======== Material for the task

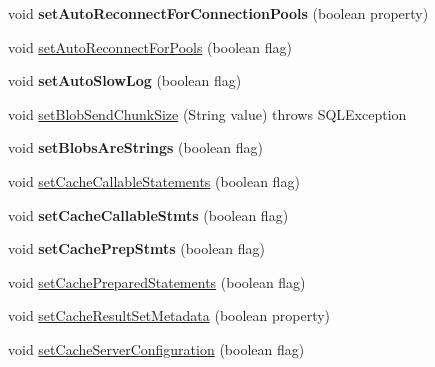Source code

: \begin{DoxyCompactItemize}
void {\bfseries set\+Auto\+Reconnect\+For\+Connection\+Pools} (boolean property)
\item 
void \mbox{\hyperlink{classcom_1_1mysql_1_1jdbc_1_1_multi_host_my_s_q_l_connection_a74082ba356c0d803169347d2abae7efa}{set\+Auto\+Reconnect\+For\+Pools}} (boolean flag)
\item 
\mbox{\label{classcom_1_1mysql_1_1jdbc_1_1_multi_host_my_s_q_l_connection_a681b2ad9256bd8806bcdd654bd20d58c}} 
void {\bfseries set\+Auto\+Slow\+Log} (boolean flag)
\item 
void \mbox{\hyperlink{classcom_1_1mysql_1_1jdbc_1_1_multi_host_my_s_q_l_connection_a8ab368d3783dcf159d7b5055fa104362}{set\+Blob\+Send\+Chunk\+Size}} (String value)  throws S\+Q\+L\+Exception 
\item 
\mbox{\label{classcom_1_1mysql_1_1jdbc_1_1_multi_host_my_s_q_l_connection_a136f227327c8239b99dc121485ebb80b}} 
void {\bfseries set\+Blobs\+Are\+Strings} (boolean flag)
\item 
void \mbox{\hyperlink{classcom_1_1mysql_1_1jdbc_1_1_multi_host_my_s_q_l_connection_a2d8108c12a82b35523797323427b3b45}{set\+Cache\+Callable\+Statements}} (boolean flag)
\item 
\mbox{\label{classcom_1_1mysql_1_1jdbc_1_1_multi_host_my_s_q_l_connection_a340c5b458438283d2dd3e3c72ce267f6}} 
void {\bfseries set\+Cache\+Callable\+Stmts} (boolean flag)
\item 
\mbox{\label{classcom_1_1mysql_1_1jdbc_1_1_multi_host_my_s_q_l_connection_a1bb75d4fa449f88e9dfb1b6f99834eea}} 
void {\bfseries set\+Cache\+Prep\+Stmts} (boolean flag)
\item 
void \mbox{\hyperlink{classcom_1_1mysql_1_1jdbc_1_1_multi_host_my_s_q_l_connection_a867db979855487f8231b63c63c2f1172}{set\+Cache\+Prepared\+Statements}} (boolean flag)
\item 
void \mbox{\hyperlink{classcom_1_1mysql_1_1jdbc_1_1_multi_host_my_s_q_l_connection_a2607114d6964b709318697a7aa065f5f}{set\+Cache\+Result\+Set\+Metadata}} (boolean property)
\item 
void \mbox{\hyperlink{classcom_1_1mysql_1_1jdbc_1_1_multi_host_my_s_q_l_connection_a0e3c4d032287df8965fe62da0755c244}{set\+Cache\+Server\+Configuration}} (boolean flag)

\end{DoxyCompactItemize}

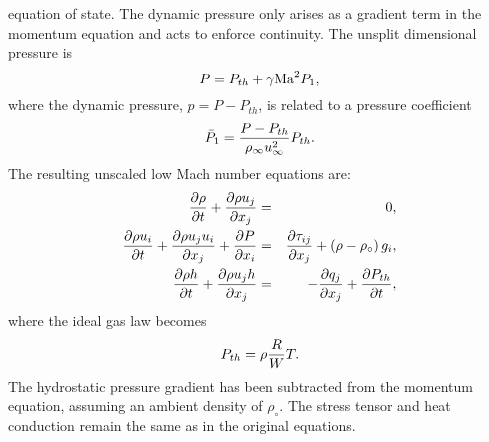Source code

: equation of state.  The dynamic pressure only arises as a gradient
term in the momentum equation and acts to enforce continuity. 
The unsplit dimensional pressure is
%
\begin{equation}
  P = P_{th} + \gamma {\rm Ma}^2 P_1,
\end{equation}
%
where the dynamic pressure, $p=P-P_{th}$, is related to a pressure coefficient
%
\begin{equation}
  \bar{P}_1 = {{P - P_{th}} \over {\rho_\infty u^2_\infty}} P_{th}.
\end{equation}
%
The resulting unscaled low Mach number equations are:
%
\begin{eqnarray}
{{\partial \rho} \over {\partial t}} + {{\partial \rho u_j} 
                               \over {\partial x_j}} & =  & 0, \label{lmcon} \\
{{\partial \rho u_i} \over {\partial t}} + {{\partial \rho u_j u_i}
    \over {\partial x_j}} + {{\partial P} \over {\partial x_i}} & = &
    {{\partial \tau_{ij}} \over {\partial x_j}} 
     +  \left( \rho - \rho_{\circ} \right) g_i, \label{lmmom} \\
{{\partial \rho h} \over {\partial t}} + {{\partial \rho u_j h}
    \over {\partial x_j}}  & = &
    - {{\partial q_j} \over {\partial x_j}}
    + {{\partial P_{th}} \over {\partial t}}, \label{lmenrg}
\end{eqnarray}
%
where the ideal gas law becomes
%
\begin{equation}
P_{th}  =  \rho {R \over W} T.
\end{equation}
%
The hydrostatic pressure gradient has been subtracted
from the momentum equation, assuming an ambient density
of $\rho_{\circ}$.  The stress tensor and heat conduction 
remain the same as in the original equations.
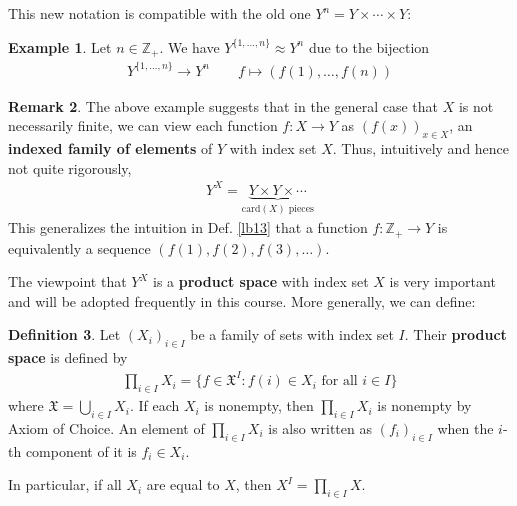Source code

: \documentclass[12pt,b5paper,notitlepage]{article}
\theoremstyle{definition}
\newtheorem{df}{Definition}[section]
\newtheorem{eg}[df]{Example}
\newtheorem{rem}[df]{Remark}
\theoremstyle{plain}
\newcommand{\fk}{\mathfrak}
\newcommand{\Zbb}{\mathbb Z}
\newcommand{\card}{\mathrm{card}}
\numberwithin{equation}{section}
\begin{document}
This new notation is compatible with the old one $Y^n=Y\times\cdots\times Y$:
\begin{eg}
Let $n\in\Zbb_+$. We have $Y^{\{1,\dots,n\}}\approx Y^n$ due to the bijection
\begin{align*}
Y^{\{1,\dots,n\}}\rightarrow Y^n\qquad f\mapsto (f(1),\dots,f(n))
\end{align*}
\end{eg}

\begin{rem}\label{lb18}
The above example suggests that in the general case that $X$ is not necessarily finite, we can view each function $f:X\rightarrow Y$ as $(f(x))_{x\in X}$, an \textbf{indexed family of elements} of $Y$ with index set $X$. Thus, intuitively and hence not quite rigorously, 
\begin{align}
Y^X=\underbrace{Y\times Y\times\cdots}_{\card(X)\text{ pieces}} \label{eq11}
\end{align}
This generalizes the intuition in Def. \ref{lb13} that a function $f:\Zbb_+\rightarrow Y$ is equivalently a sequence $(f(1),f(2),f(3),\dots)$.

The viewpoint that $Y^X$ is a \textbf{product space} with index set $X$ is very important and will be adopted frequently in this course. More generally, we can define:\hfill\qedsymbol
\end{rem}

\begin{df}
Let $(X_i)_{i\in I}$ be a family of sets with index set $I$. Their \textbf{product space}   is defined by
\begin{align*}
\prod_{i\in I}X_i =\{f\in \fk X^I:f(i)\in X_i\text{ for all }i\in I \}
\end{align*}
where $\fk X=\bigcup_{i\in I}X_i$. If each $X_i$ is nonempty, then $\prod_{i\in I}X_i$ is nonempty by Axiom of Choice. An element of $\prod_{i\in I}X_i$ is also written as $(f_i)_{i\in I}$ when the $i$-th component of it is $f_i\in X_i$.
\end{df}

In particular, if all $X_i$ are equal to $X$, then $X^I=\prod_{i\in I}X$.
\end{document}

================

= Task description =
Where an entry contains an image, skip the image; repeat everything else exactly.

= Your solution =
Source code

: \begin{DoxyCompactItemize}
void {\bfseries set\+Auto\+Reconnect\+For\+Connection\+Pools} (boolean property)
\item 
void \mbox{\hyperlink{classcom_1_1mysql_1_1jdbc_1_1_multi_host_my_s_q_l_connection_a74082ba356c0d803169347d2abae7efa}{set\+Auto\+Reconnect\+For\+Pools}} (boolean flag)
\item 
\mbox{\label{classcom_1_1mysql_1_1jdbc_1_1_multi_host_my_s_q_l_connection_a681b2ad9256bd8806bcdd654bd20d58c}} 
void {\bfseries set\+Auto\+Slow\+Log} (boolean flag)
\item 
void \mbox{\hyperlink{classcom_1_1mysql_1_1jdbc_1_1_multi_host_my_s_q_l_connection_a8ab368d3783dcf159d7b5055fa104362}{set\+Blob\+Send\+Chunk\+Size}} (String value)  throws S\+Q\+L\+Exception 
\item 
\mbox{\label{classcom_1_1mysql_1_1jdbc_1_1_multi_host_my_s_q_l_connection_a136f227327c8239b99dc121485ebb80b}} 
void {\bfseries set\+Blobs\+Are\+Strings} (boolean flag)
\item 
void \mbox{\hyperlink{classcom_1_1mysql_1_1jdbc_1_1_multi_host_my_s_q_l_connection_a2d8108c12a82b35523797323427b3b45}{set\+Cache\+Callable\+Statements}} (boolean flag)
\item 
\mbox{\label{classcom_1_1mysql_1_1jdbc_1_1_multi_host_my_s_q_l_connection_a340c5b458438283d2dd3e3c72ce267f6}} 
void {\bfseries set\+Cache\+Callable\+Stmts} (boolean flag)
\item 
\mbox{\label{classcom_1_1mysql_1_1jdbc_1_1_multi_host_my_s_q_l_connection_a1bb75d4fa449f88e9dfb1b6f99834eea}} 
void {\bfseries set\+Cache\+Prep\+Stmts} (boolean flag)
\item 
void \mbox{\hyperlink{classcom_1_1mysql_1_1jdbc_1_1_multi_host_my_s_q_l_connection_a867db979855487f8231b63c63c2f1172}{set\+Cache\+Prepared\+Statements}} (boolean flag)
\item 
void \mbox{\hyperlink{classcom_1_1mysql_1_1jdbc_1_1_multi_host_my_s_q_l_connection_a2607114d6964b709318697a7aa065f5f}{set\+Cache\+Result\+Set\+Metadata}} (boolean property)
\item 
void \mbox{\hyperlink{classcom_1_1mysql_1_1jdbc_1_1_multi_host_my_s_q_l_connection_a0e3c4d032287df8965fe62da0755c244}{set\+Cache\+Server\+Configuration}} (boolean flag)

\end{DoxyCompactItemize}

Source code

: equation of state.  The dynamic pressure only arises as a gradient
term in the momentum equation and acts to enforce continuity. 
The unsplit dimensional pressure is
%
\begin{equation}
  P = P_{th} + \gamma {\rm Ma}^2 P_1,
\end{equation}
%
where the dynamic pressure, $p=P-P_{th}$, is related to a pressure coefficient
%
\begin{equation}
  \bar{P}_1 = {{P - P_{th}} \over {\rho_\infty u^2_\infty}} P_{th}.
\end{equation}
%
The resulting unscaled low Mach number equations are:
%
\begin{eqnarray}
{{\partial \rho} \over {\partial t}} + {{\partial \rho u_j} 
                               \over {\partial x_j}} & =  & 0, \label{lmcon} \\
{{\partial \rho u_i} \over {\partial t}} + {{\partial \rho u_j u_i}
    \over {\partial x_j}} + {{\partial P} \over {\partial x_i}} & = &
    {{\partial \tau_{ij}} \over {\partial x_j}} 
     +  \left( \rho - \rho_{\circ} \right) g_i, \label{lmmom} \\
{{\partial \rho h} \over {\partial t}} + {{\partial \rho u_j h}
    \over {\partial x_j}}  & = &
    - {{\partial q_j} \over {\partial x_j}}
    + {{\partial P_{th}} \over {\partial t}}, \label{lmenrg}
\end{eqnarray}
%
where the ideal gas law becomes
%
\begin{equation}
P_{th}  =  \rho {R \over W} T.
\end{equation}
%
The hydrostatic pressure gradient has been subtracted
from the momentum equation, assuming an ambient density
of $\rho_{\circ}$.  The stress tensor and heat conduction 
remain the same as in the original equations.
Source code

: \documentclass[12pt,b5paper,notitlepage]{article}
\theoremstyle{definition}
\newtheorem{df}{Definition}[section]
\newtheorem{eg}[df]{Example}
\newtheorem{rem}[df]{Remark}
\theoremstyle{plain}
\newcommand{\fk}{\mathfrak}
\newcommand{\Zbb}{\mathbb Z}
\newcommand{\card}{\mathrm{card}}
\numberwithin{equation}{section}
\begin{document}
This new notation is compatible with the old one $Y^n=Y\times\cdots\times Y$:
\begin{eg}
Let $n\in\Zbb_+$. We have $Y^{\{1,\dots,n\}}\approx Y^n$ due to the bijection
\begin{align*}
Y^{\{1,\dots,n\}}\rightarrow Y^n\qquad f\mapsto (f(1),\dots,f(n))
\end{align*}
\end{eg}

\begin{rem}\label{lb18}
The above example suggests that in the general case that $X$ is not necessarily finite, we can view each function $f:X\rightarrow Y$ as $(f(x))_{x\in X}$, an \textbf{indexed family of elements} of $Y$ with index set $X$. Thus, intuitively and hence not quite rigorously, 
\begin{align}
Y^X=\underbrace{Y\times Y\times\cdots}_{\card(X)\text{ pieces}} \label{eq11}
\end{align}
This generalizes the intuition in Def. \ref{lb13} that a function $f:\Zbb_+\rightarrow Y$ is equivalently a sequence $(f(1),f(2),f(3),\dots)$.

The viewpoint that $Y^X$ is a \textbf{product space} with index set $X$ is very important and will be adopted frequently in this course. More generally, we can define:\hfill\qedsymbol
\end{rem}

\begin{df}
Let $(X_i)_{i\in I}$ be a family of sets with index set $I$. Their \textbf{product space}   is defined by
\begin{align*}
\prod_{i\in I}X_i =\{f\in \fk X^I:f(i)\in X_i\text{ for all }i\in I \}
\end{align*}
where $\fk X=\bigcup_{i\in I}X_i$. If each $X_i$ is nonempty, then $\prod_{i\in I}X_i$ is nonempty by Axiom of Choice. An element of $\prod_{i\in I}X_i$ is also written as $(f_i)_{i\in I}$ when the $i$-th component of it is $f_i\in X_i$.
\end{df}

In particular, if all $X_i$ are equal to $X$, then $X^I=\prod_{i\in I}X$.
\end{document}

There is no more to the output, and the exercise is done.